Report every line in the listing below where the string "δαίμων" shows up.

*** Begin section ***

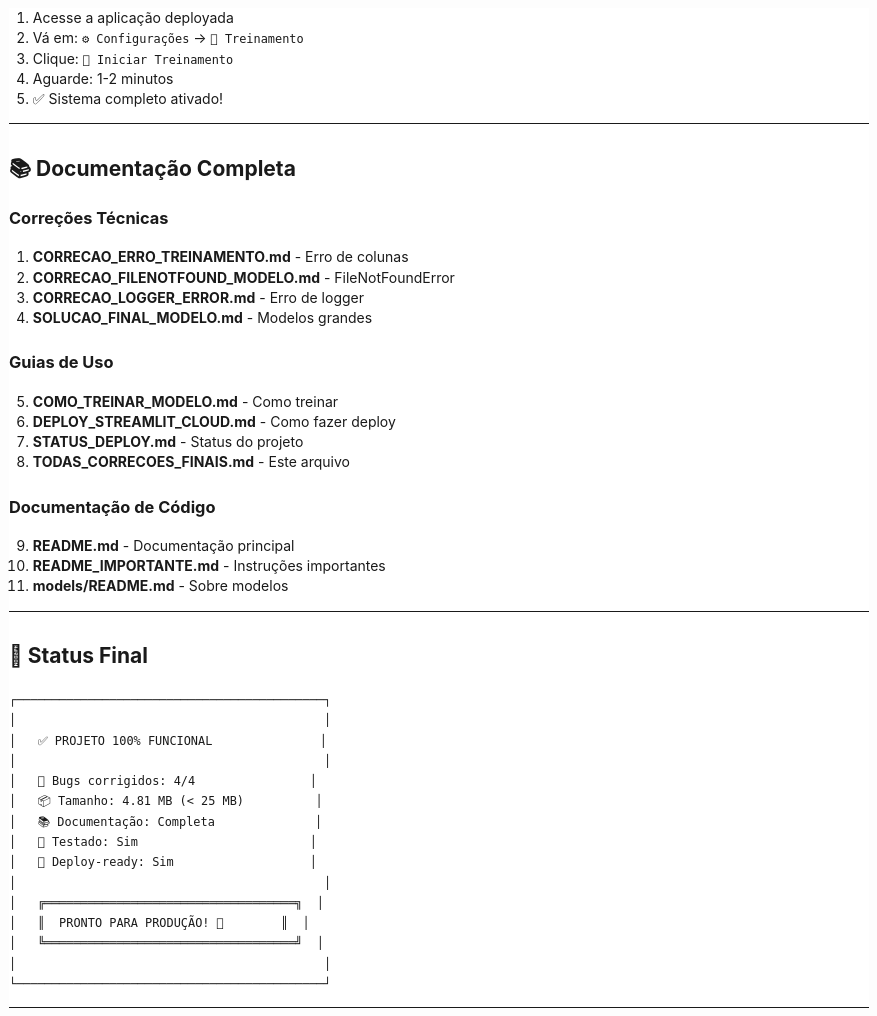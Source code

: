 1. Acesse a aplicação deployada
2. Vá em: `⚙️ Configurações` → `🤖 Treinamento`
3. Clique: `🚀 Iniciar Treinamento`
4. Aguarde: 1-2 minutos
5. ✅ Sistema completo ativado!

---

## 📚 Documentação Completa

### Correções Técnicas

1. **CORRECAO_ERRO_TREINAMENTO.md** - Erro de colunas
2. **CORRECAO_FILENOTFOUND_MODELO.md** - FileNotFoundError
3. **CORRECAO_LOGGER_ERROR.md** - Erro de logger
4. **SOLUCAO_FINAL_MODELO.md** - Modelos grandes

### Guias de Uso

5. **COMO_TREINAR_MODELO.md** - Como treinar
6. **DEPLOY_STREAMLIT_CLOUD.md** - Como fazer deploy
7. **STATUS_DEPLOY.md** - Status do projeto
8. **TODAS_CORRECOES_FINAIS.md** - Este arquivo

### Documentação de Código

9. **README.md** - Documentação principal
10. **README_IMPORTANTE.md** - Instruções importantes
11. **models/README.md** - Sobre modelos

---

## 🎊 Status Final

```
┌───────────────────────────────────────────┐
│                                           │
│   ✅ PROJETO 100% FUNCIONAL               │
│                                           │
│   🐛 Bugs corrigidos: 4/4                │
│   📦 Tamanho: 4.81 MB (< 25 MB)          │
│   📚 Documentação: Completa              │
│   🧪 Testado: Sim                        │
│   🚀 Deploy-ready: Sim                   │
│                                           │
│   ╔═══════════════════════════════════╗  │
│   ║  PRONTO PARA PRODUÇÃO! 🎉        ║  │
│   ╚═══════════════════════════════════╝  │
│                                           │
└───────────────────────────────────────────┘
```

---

*** End section ***
*** Begin section ***

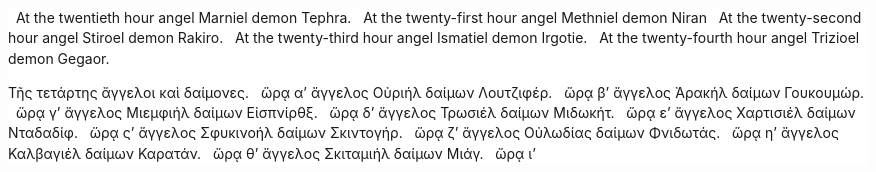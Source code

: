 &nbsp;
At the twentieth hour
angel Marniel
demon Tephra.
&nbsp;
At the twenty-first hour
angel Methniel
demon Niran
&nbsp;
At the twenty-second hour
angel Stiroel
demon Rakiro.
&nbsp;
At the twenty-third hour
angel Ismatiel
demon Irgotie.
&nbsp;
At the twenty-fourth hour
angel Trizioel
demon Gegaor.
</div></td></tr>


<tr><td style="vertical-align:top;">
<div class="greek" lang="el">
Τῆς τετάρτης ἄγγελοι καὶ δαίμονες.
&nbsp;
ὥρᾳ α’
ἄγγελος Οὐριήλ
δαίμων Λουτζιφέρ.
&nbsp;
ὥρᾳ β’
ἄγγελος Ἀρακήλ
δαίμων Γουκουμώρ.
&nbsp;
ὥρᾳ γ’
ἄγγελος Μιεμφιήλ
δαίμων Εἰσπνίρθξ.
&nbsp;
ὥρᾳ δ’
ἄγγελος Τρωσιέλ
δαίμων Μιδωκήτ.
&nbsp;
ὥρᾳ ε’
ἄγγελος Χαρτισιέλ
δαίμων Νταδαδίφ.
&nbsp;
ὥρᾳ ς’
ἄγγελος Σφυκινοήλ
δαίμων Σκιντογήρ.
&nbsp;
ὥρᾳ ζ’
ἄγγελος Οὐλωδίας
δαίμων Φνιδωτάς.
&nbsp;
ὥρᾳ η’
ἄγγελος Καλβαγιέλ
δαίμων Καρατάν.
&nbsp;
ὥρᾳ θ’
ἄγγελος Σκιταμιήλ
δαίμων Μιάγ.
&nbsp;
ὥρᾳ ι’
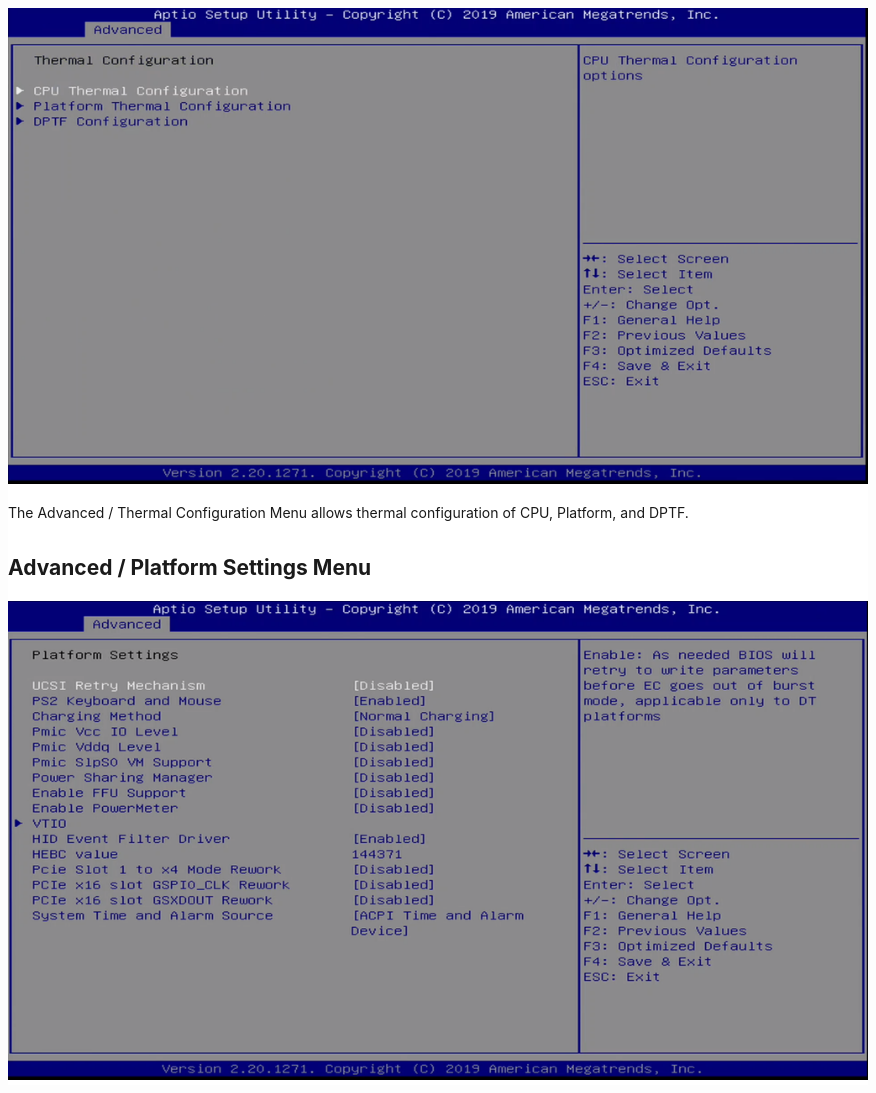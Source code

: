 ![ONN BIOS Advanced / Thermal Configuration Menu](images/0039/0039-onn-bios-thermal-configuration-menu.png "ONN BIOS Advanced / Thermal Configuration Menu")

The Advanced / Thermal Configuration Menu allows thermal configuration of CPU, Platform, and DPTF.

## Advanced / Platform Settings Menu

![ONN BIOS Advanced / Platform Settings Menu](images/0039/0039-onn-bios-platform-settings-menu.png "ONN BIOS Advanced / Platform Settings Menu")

*** End section ***

— Result below —
δαίμων Λουτζιφέρ.
δαίμων Γουκουμώρ.
δαίμων Εἰσπνίρθξ.
δαίμων Μιδωκήτ.
δαίμων Νταδαδίφ.
δαίμων Σκιντογήρ.
δαίμων Φνιδωτάς.
δαίμων Καρατάν.
δαίμων Μιάγ.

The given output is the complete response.